> _Assignment_
Report how many lines in the records hold the string "together"; give the number and nothing else.

> _Raw data_
****************
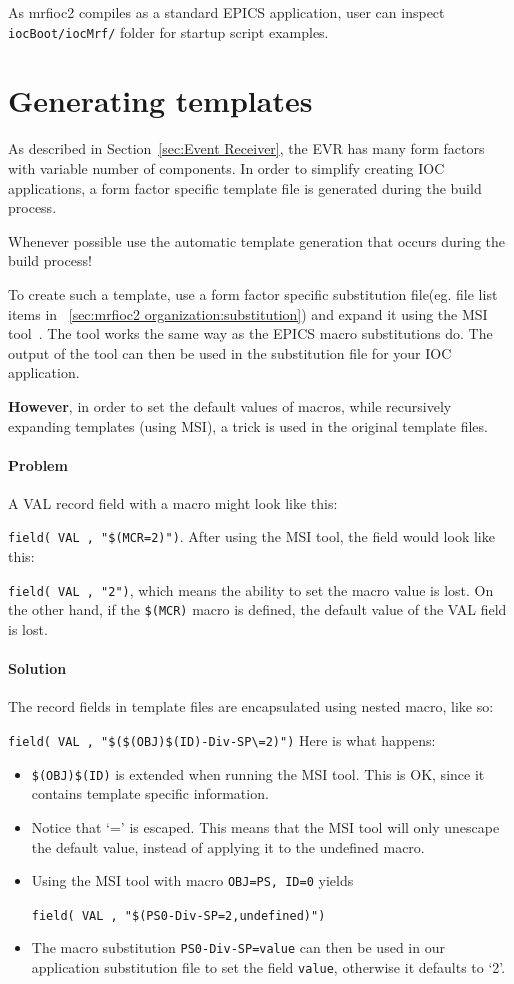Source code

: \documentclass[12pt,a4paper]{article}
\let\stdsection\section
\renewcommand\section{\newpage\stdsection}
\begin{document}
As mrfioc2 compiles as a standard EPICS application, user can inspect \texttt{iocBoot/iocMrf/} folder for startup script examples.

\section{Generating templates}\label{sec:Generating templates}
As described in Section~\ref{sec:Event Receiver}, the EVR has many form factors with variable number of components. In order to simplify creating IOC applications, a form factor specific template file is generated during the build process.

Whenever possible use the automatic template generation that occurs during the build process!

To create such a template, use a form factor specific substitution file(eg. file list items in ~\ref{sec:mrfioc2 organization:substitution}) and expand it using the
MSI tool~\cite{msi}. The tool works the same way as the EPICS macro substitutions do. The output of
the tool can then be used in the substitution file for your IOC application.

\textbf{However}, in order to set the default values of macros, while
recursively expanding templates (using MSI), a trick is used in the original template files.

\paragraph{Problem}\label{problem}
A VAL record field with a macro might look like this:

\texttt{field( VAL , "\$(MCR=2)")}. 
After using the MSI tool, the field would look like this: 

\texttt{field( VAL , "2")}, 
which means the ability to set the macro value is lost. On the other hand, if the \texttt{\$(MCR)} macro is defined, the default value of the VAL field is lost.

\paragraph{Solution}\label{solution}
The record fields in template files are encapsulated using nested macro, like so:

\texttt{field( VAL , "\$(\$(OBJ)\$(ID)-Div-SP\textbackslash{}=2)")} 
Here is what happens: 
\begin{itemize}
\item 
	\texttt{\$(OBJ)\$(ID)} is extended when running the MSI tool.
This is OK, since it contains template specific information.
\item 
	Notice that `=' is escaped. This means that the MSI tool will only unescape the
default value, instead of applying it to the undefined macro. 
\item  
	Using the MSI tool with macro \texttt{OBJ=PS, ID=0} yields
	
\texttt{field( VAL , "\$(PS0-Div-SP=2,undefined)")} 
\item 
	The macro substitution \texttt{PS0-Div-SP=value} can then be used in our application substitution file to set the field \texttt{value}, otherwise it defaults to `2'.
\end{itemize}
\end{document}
****************
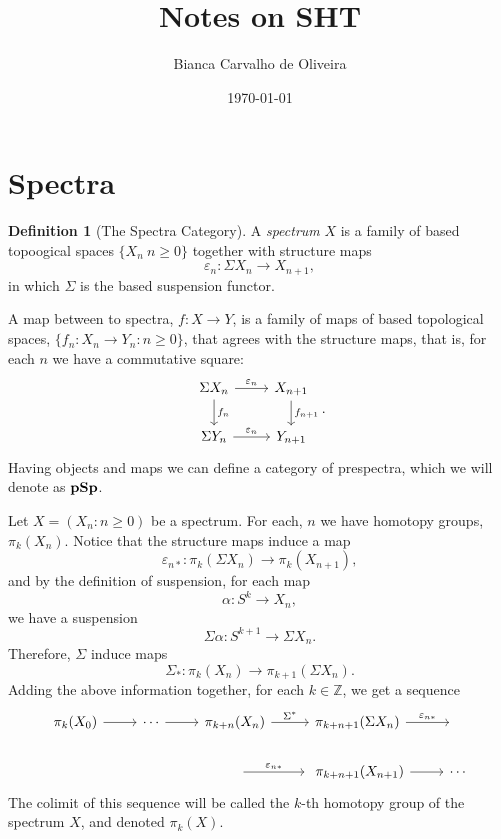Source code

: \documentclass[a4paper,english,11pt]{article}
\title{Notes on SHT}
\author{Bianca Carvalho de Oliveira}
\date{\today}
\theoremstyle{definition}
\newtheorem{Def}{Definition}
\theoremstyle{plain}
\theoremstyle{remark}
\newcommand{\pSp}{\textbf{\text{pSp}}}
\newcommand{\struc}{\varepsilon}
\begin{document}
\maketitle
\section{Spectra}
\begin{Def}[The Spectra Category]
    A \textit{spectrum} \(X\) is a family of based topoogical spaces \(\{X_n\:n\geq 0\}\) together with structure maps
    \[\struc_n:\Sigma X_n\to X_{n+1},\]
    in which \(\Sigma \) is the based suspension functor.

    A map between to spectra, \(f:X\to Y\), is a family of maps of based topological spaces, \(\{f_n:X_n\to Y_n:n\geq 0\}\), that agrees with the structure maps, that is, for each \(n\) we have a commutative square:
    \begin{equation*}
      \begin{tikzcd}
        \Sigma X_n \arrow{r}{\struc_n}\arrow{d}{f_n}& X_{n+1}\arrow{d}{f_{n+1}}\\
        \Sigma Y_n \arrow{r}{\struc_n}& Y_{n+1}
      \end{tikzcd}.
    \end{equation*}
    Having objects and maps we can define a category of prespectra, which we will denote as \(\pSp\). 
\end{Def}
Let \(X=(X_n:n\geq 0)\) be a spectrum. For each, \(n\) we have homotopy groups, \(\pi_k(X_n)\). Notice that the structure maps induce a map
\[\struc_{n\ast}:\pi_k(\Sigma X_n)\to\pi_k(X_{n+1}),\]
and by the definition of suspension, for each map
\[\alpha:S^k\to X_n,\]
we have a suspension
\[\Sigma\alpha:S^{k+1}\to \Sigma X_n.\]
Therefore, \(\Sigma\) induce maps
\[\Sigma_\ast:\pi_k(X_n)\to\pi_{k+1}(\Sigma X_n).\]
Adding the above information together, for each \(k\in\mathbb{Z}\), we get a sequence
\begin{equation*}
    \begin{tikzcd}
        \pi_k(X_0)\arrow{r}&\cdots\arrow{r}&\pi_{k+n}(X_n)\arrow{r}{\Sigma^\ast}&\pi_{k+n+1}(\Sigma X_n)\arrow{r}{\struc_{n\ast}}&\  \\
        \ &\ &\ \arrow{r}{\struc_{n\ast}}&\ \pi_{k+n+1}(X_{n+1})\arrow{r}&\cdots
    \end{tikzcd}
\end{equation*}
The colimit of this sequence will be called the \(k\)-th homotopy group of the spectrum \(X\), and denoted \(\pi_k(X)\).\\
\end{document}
****************
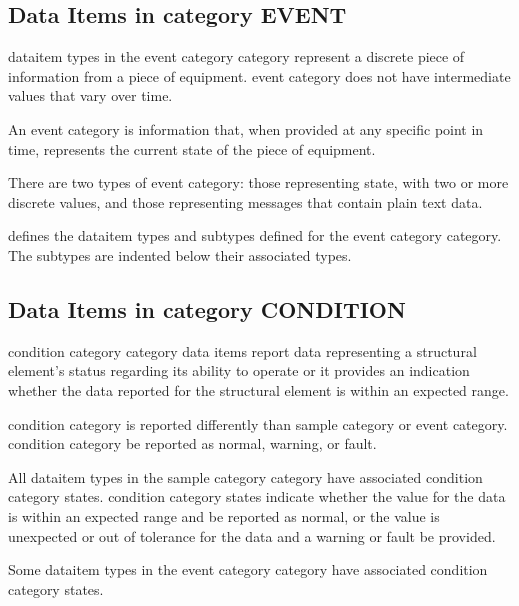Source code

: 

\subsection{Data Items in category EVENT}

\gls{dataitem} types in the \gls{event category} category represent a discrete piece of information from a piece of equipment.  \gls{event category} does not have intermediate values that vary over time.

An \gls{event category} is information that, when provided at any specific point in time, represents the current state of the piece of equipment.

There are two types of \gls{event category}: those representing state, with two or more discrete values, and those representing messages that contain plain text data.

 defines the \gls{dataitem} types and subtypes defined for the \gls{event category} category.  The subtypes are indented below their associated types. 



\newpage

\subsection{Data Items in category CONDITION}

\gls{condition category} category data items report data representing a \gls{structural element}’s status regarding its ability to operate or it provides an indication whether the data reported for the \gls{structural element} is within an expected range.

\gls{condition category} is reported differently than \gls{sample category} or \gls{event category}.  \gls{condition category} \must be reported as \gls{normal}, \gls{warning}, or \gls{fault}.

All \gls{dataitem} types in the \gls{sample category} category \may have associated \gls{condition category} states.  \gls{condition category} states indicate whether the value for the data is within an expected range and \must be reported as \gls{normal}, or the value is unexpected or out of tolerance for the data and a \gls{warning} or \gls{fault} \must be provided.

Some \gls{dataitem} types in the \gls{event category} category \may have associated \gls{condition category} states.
****************
> _Response to the task_
2